__Activity__. Exclude every picture. Output verbatim the lines from the one containing "- Reduce required memory size" to the end of the data.
____
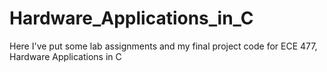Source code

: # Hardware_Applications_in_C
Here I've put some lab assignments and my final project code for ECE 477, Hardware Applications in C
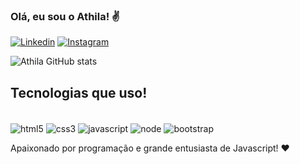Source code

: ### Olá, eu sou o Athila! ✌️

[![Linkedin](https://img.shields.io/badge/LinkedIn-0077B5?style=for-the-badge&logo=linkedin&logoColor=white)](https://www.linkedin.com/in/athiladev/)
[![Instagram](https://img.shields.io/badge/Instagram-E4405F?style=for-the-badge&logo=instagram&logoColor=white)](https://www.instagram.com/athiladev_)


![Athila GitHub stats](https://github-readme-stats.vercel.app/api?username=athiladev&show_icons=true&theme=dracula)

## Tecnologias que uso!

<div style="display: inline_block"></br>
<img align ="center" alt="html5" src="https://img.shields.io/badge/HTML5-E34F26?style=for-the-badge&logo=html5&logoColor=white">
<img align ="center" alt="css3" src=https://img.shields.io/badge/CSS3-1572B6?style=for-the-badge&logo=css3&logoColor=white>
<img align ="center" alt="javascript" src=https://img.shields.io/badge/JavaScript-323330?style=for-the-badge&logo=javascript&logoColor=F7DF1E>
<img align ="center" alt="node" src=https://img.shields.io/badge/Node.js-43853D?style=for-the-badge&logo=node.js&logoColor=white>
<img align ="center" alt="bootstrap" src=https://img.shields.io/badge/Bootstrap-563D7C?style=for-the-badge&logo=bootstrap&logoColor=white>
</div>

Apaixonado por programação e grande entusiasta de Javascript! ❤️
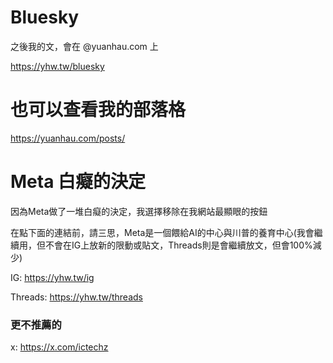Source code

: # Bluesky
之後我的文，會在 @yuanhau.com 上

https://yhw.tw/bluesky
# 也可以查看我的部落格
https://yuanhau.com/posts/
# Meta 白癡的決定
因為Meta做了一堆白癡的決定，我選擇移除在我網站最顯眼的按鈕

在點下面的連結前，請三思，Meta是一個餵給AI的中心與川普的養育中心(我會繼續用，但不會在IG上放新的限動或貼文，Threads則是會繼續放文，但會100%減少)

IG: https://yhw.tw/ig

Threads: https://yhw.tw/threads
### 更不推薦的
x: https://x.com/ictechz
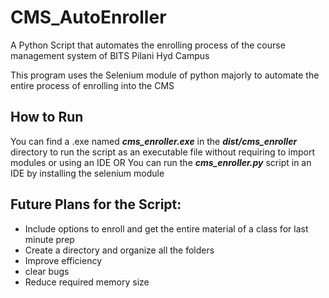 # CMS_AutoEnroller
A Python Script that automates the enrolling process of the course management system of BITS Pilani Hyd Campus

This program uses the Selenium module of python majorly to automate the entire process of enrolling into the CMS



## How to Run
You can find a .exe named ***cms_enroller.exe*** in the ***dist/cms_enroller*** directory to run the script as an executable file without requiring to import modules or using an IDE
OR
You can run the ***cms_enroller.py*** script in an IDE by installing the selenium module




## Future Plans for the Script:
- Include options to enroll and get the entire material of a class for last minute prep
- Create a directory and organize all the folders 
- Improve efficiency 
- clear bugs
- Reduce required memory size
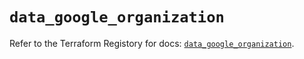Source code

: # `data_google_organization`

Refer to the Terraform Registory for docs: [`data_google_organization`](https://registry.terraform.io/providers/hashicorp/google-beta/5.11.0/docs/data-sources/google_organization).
____
__Result of this task__.
- Reduce required memory size
Source code

: # `data_google_organization`

Refer to the Terraform Registory for docs: [`data_google_organization`](https://registry.terraform.io/providers/hashicorp/google-beta/5.11.0/docs/data-sources/google_organization).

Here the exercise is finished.